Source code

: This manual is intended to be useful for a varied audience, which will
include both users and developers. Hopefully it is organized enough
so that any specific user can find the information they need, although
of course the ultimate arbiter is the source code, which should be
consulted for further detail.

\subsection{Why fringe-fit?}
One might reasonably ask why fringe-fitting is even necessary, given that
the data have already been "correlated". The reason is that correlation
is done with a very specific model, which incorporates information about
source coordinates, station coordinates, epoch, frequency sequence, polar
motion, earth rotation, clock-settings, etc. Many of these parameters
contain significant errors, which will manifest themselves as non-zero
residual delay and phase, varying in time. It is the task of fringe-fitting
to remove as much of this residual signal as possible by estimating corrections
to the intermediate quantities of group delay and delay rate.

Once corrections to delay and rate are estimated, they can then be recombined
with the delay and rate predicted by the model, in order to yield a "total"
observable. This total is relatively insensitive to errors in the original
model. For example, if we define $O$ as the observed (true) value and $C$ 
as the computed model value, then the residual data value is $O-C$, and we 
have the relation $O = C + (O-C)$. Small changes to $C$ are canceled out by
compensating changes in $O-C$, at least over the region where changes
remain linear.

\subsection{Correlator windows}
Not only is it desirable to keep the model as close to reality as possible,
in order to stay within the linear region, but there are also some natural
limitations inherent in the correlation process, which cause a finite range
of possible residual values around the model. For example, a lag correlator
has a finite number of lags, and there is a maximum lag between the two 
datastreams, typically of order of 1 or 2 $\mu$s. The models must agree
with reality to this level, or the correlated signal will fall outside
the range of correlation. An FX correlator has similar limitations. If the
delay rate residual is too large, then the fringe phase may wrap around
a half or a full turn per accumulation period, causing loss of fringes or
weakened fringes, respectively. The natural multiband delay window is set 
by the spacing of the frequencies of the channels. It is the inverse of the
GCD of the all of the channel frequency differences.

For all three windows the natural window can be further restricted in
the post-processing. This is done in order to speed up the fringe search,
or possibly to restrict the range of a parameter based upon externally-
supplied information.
■ ■ ■ ■ ■
Exercise aim: Among the lines above, repeat exactly those from the line with "the data have" to the line with "of possible residual", counting both ends.

Answer area:
the data have already been "correlated". The reason is that correlation
is done with a very specific model, which incorporates information about
source coordinates, station coordinates, epoch, frequency sequence, polar
motion, earth rotation, clock-settings, etc. Many of these parameters
contain significant errors, which will manifest themselves as non-zero
residual delay and phase, varying in time. It is the task of fringe-fitting
to remove as much of this residual signal as possible by estimating corrections
to the intermediate quantities of group delay and delay rate.

Once corrections to delay and rate are estimated, they can then be recombined
with the delay and rate predicted by the model, in order to yield a "total"
observable. This total is relatively insensitive to errors in the original
model. For example, if we define $O$ as the observed (true) value and $C$ 
as the computed model value, then the residual data value is $O-C$, and we 
have the relation $O = C + (O-C)$. Small changes to $C$ are canceled out by
compensating changes in $O-C$, at least over the region where changes
remain linear.

\subsection{Correlator windows}
Not only is it desirable to keep the model as close to reality as possible,
in order to stay within the linear region, but there are also some natural
limitations inherent in the correlation process, which cause a finite range
of possible residual values around the model. For example, a lag correlator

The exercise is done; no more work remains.